Belki de tarih yeniden yazılacak.
Kazı sonuçlarında ortaya çıkacak gerçekler hem meraklandırıyor hem de düşündürüyor. Bugüne kadarki tüm tarih kayıtları yeniden mi güncellenecek neler olacak?
Dünyanın bilinen en eski gizemleri henüz 4000 ya da maksimum 5000 yaşındayken Göbekli Tepe neredeyse 12.500 yaşında. Göbekli Tepe'nin keşfine kadar bilinen en eski megalitik tapınak ise Malta'da bulunmakta ve sadece 5000 yaşında, yani Göbekli Tepe karşılaşabileceğimiz en eski anıt yapıdan 7500 yıl kadar büyük. Oraya gidip bu taşlara dokunmak, yaşlı ve tarih yüklü anılarıyla bunu hissedebilmek müthiş olmalı.

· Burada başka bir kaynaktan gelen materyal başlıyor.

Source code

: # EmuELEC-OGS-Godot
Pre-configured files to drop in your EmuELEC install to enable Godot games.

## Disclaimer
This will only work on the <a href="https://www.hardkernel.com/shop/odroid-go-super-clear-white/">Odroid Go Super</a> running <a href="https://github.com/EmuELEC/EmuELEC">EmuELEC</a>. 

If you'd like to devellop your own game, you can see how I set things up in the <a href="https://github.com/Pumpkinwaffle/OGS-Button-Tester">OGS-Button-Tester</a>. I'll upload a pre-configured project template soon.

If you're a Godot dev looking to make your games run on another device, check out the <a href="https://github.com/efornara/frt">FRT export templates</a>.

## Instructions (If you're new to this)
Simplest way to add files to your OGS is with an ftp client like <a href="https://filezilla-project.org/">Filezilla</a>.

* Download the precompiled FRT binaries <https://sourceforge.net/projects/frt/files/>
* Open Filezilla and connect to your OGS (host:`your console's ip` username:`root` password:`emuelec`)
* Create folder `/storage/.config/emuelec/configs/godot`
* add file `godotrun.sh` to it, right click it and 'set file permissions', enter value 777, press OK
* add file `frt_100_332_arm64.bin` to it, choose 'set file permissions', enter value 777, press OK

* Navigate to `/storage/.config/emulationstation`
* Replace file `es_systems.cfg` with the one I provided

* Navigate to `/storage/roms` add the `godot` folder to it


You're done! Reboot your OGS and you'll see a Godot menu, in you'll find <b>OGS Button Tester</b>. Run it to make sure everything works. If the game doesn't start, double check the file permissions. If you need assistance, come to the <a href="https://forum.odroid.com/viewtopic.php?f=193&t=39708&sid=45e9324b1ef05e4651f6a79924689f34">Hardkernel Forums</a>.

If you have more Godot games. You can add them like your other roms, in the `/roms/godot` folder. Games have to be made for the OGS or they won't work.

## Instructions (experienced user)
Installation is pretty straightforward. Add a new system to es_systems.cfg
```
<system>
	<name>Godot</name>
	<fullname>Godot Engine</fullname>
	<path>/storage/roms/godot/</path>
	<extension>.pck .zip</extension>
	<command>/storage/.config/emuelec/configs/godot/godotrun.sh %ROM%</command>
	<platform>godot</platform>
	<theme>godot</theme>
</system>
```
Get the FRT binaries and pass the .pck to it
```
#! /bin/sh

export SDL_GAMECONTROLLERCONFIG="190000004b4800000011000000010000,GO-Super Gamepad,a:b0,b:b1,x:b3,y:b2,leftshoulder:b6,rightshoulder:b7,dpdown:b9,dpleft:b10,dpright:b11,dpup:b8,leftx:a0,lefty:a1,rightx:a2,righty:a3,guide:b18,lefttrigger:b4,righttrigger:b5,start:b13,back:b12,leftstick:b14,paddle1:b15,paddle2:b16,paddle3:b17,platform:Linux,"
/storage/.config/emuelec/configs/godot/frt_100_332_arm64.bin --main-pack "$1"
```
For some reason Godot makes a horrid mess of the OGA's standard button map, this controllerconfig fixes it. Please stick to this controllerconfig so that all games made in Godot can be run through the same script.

Göbekli Tepe Şanlıurfa ilimize yaklaşık 15 kilometre uzaklıkta merkeze bağlı Örencik Köyü yakınlarında bir tepeye kurulmuş. Eğer gitmiş olan varsa aramızda hem gördüklerini hissettiklerini ve tabiki fotoğraflarını bizimle paylaşırsa süper olur.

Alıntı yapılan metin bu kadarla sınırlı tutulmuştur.